(Stored entries)
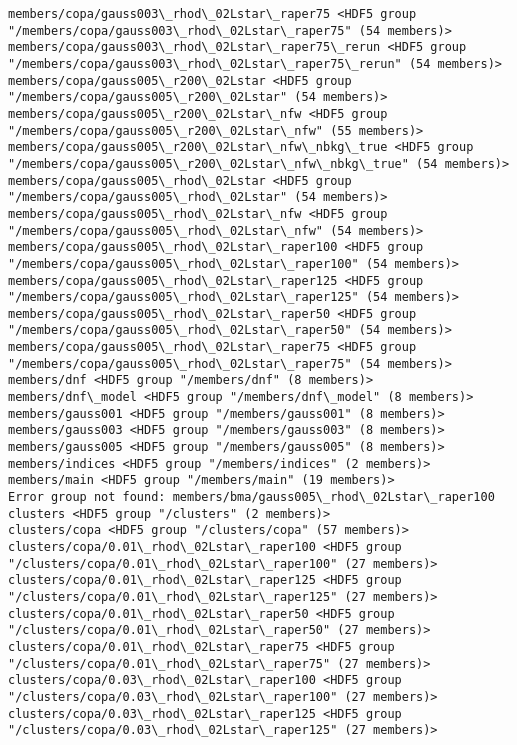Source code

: \documentclass[11pt]{article}
\begin{document}
\begin{Verbatim}[commandchars=\\\{\}]
members/copa/gauss003\_rhod\_02Lstar\_raper75 <HDF5 group "/members/copa/gauss003\_rhod\_02Lstar\_raper75" (54 members)>
members/copa/gauss003\_rhod\_02Lstar\_raper75\_rerun <HDF5 group "/members/copa/gauss003\_rhod\_02Lstar\_raper75\_rerun" (54 members)>
members/copa/gauss005\_r200\_02Lstar <HDF5 group "/members/copa/gauss005\_r200\_02Lstar" (54 members)>
members/copa/gauss005\_r200\_02Lstar\_nfw <HDF5 group "/members/copa/gauss005\_r200\_02Lstar\_nfw" (55 members)>
members/copa/gauss005\_r200\_02Lstar\_nfw\_nbkg\_true <HDF5 group "/members/copa/gauss005\_r200\_02Lstar\_nfw\_nbkg\_true" (54 members)>
members/copa/gauss005\_rhod\_02Lstar <HDF5 group "/members/copa/gauss005\_rhod\_02Lstar" (54 members)>
members/copa/gauss005\_rhod\_02Lstar\_nfw <HDF5 group "/members/copa/gauss005\_rhod\_02Lstar\_nfw" (54 members)>
members/copa/gauss005\_rhod\_02Lstar\_raper100 <HDF5 group "/members/copa/gauss005\_rhod\_02Lstar\_raper100" (54 members)>
members/copa/gauss005\_rhod\_02Lstar\_raper125 <HDF5 group "/members/copa/gauss005\_rhod\_02Lstar\_raper125" (54 members)>
members/copa/gauss005\_rhod\_02Lstar\_raper50 <HDF5 group "/members/copa/gauss005\_rhod\_02Lstar\_raper50" (54 members)>
members/copa/gauss005\_rhod\_02Lstar\_raper75 <HDF5 group "/members/copa/gauss005\_rhod\_02Lstar\_raper75" (54 members)>
members/dnf <HDF5 group "/members/dnf" (8 members)>
members/dnf\_model <HDF5 group "/members/dnf\_model" (8 members)>
members/gauss001 <HDF5 group "/members/gauss001" (8 members)>
members/gauss003 <HDF5 group "/members/gauss003" (8 members)>
members/gauss005 <HDF5 group "/members/gauss005" (8 members)>
members/indices <HDF5 group "/members/indices" (2 members)>
members/main <HDF5 group "/members/main" (19 members)>
Error group not found: members/bma/gauss005\_rhod\_02Lstar\_raper100
clusters <HDF5 group "/clusters" (2 members)>
clusters/copa <HDF5 group "/clusters/copa" (57 members)>
clusters/copa/0.01\_rhod\_02Lstar\_raper100 <HDF5 group "/clusters/copa/0.01\_rhod\_02Lstar\_raper100" (27 members)>
clusters/copa/0.01\_rhod\_02Lstar\_raper125 <HDF5 group "/clusters/copa/0.01\_rhod\_02Lstar\_raper125" (27 members)>
clusters/copa/0.01\_rhod\_02Lstar\_raper50 <HDF5 group "/clusters/copa/0.01\_rhod\_02Lstar\_raper50" (27 members)>
clusters/copa/0.01\_rhod\_02Lstar\_raper75 <HDF5 group "/clusters/copa/0.01\_rhod\_02Lstar\_raper75" (27 members)>
clusters/copa/0.03\_rhod\_02Lstar\_raper100 <HDF5 group "/clusters/copa/0.03\_rhod\_02Lstar\_raper100" (27 members)>
clusters/copa/0.03\_rhod\_02Lstar\_raper125 <HDF5 group "/clusters/copa/0.03\_rhod\_02Lstar\_raper125" (27 members)>

\end{Verbatim}
\end{document}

(Your objective) Which lines run from the one holding "members/gauss005 <HDF5 group" through the one holding "clusters/copa <HDF5 group" in the records above? Repeat them exactly, both included, and nothing more.

(Finished exercise)
members/gauss005 <HDF5 group "/members/gauss005" (8 members)>
members/indices <HDF5 group "/members/indices" (2 members)>
members/main <HDF5 group "/members/main" (19 members)>
Error group not found: members/bma/gauss005\_rhod\_02Lstar\_raper100
clusters <HDF5 group "/clusters" (2 members)>
clusters/copa <HDF5 group "/clusters/copa" (57 members)>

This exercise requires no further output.